You should be prepared to flush pretty regularly to control mineral buildup in your medium but coco flushes easily.  From the sound of it, you made a very good choice!


----------



## khush (Sep 10, 2019)

stinkyattic said:


> Don't start feeding seedlings until they're a couple weeks old, and even then, go real light.
> Your tap water is on the harder side and if you were growing any other medium than coco I'd say skip the calmag, but coco grows love calcium. Do you know what your water hardness is from? What is the landscape, does the water source come from or through a limestone area?
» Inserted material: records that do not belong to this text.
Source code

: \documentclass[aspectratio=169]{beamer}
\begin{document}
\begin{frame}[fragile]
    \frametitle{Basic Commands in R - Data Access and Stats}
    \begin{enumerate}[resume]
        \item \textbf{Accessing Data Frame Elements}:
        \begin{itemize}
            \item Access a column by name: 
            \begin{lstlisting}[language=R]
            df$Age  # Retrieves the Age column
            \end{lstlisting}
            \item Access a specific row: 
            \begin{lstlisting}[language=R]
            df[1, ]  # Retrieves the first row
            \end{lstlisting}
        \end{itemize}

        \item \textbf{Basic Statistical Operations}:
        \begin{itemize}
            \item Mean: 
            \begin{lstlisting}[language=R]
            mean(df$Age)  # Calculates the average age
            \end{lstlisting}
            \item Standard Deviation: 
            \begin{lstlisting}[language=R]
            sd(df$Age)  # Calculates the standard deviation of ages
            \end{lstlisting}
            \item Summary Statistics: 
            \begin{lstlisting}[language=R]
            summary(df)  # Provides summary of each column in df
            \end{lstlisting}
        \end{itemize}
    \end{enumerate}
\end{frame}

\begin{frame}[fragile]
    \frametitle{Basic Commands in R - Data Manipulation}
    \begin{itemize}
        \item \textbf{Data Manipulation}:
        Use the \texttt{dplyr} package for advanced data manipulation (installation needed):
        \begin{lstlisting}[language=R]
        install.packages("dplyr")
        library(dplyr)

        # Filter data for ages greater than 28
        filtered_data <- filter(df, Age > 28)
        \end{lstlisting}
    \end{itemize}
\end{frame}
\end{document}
You may have plenty in your tap water!
> You should be prepared to flush pretty regularly to control mineral buildup in your medium but coco flushes easily.  From the sound of it, you made a very good choice!


Hi thanks a ton for the advise, unfortunately living in the place i do i probably couldnt get info on the water however i will make an effort to get that info. Its also worth mentioning that ill be planting my seedlings directly into their final container so how would i water a five gallon pot with seedlings


----------



## Rosebud (Sep 10, 2019)

Hi Khush, welcome. It is hard to water a seedling in a five gallon pot and not way over water it.  Marijuana likes a wet/dry cycle and it is hard to dry out a plant with no roots or not many in the pot.  It can be done, but not as easy as you may think. I am an organic dirt farmer so i am sorry i can't help you with ph and ppms... But I do want to say glad you are here. Let us know how we can help.


----------



## The Hemp Goddess (Sep 10, 2019)

Welcome to MP.

I think it is a mistake for several reasons to plant a seedling into a large container.  If done carefully, there is no reason that a plant needs to suffer when you transplant it.  

I generally tell people to follow the directions for the nutrients they are using.  I usually start out with about a 25% solution when the plants are 2 weeks or so.  Then I work up from there as the plants get older until I get to full strength, unless I notice nute burn, in which case, I back off a bit.


----------



## khush (Sep 11, 2019)

Rosebud said:


> Hi Khush, welcome. It is hard to water a seedling in a five gallon pot and not way over water it.  Marijuana likes a wet/dry cycle and it is hard to dry out a plant with no roots or not many in the pot.  It can be done, but not as easy as you may think. I am an organic dirt farmer so i am sorry i can't help you with ph and ppms... But I do want to say glad you are here. Let us know how we can help.


I am glad to have found not only a great source of information but such a welcoming environment. Thanks for your kind words. As for as transplanting is concerned ive read a lot about auto growers saying that autos shouldnt be transplanted as it causes stress and the time taken for recovering from the stress impacts final yield as it is on a tight schedule time wise. Just to be safe if I were to transplant from what little I know id like to see if I understand how to go about that. Firstly before transplanting i need to make sure the ph of the final pot and the smaller pot is the same as well as ec/ppm. The smaller pot the plant is initially in should be on the drier side and should be pressed and prodded gently at the sides and bottom to loosen the soil. The final pot should have roughly the same size hole as the initial pot. The final pot should be moist before transplantation. Have I got that right? My question is what size pot should I have initially and when exactly is it time to transplant an auto. Lastly if I was to skip transplanting how should i  go about watering to avoid my medium drying out whilst avoiding over watering a young seedling.


----------



## khush (Sep 11, 2019)

The Hemp Goddess said:


> Welcome to MP.
> 
> I think it is a mistake for several reasons to plant a seedling into a large container.  If done carefully, there is no reason that a plant needs to suffer when you transplant it.
> 
> I generally tell people to follow the directions for the nutrients they are using.  I usually start out with about a 25% solution when the plants are 2 weeks or so.  Then I work up from there as the plants get older until I get to full strength, unless I notice nute burn, in which case, I back off a bit.


thank you for the welcome. As ive said in the previous post is my method of transplanting correct and if not would you mind clarifying how i should go about it. Also like you said many growers of autos say the same amount feeding. Should my 5 gallon pot be given a light nutrient mix with water or should I wait. I will be using cannacoco A and B and the fox farm trio as well as silica, rhizotonic and calmag. When should i apply silica and rhizotonic and how much. thanks in advance


----------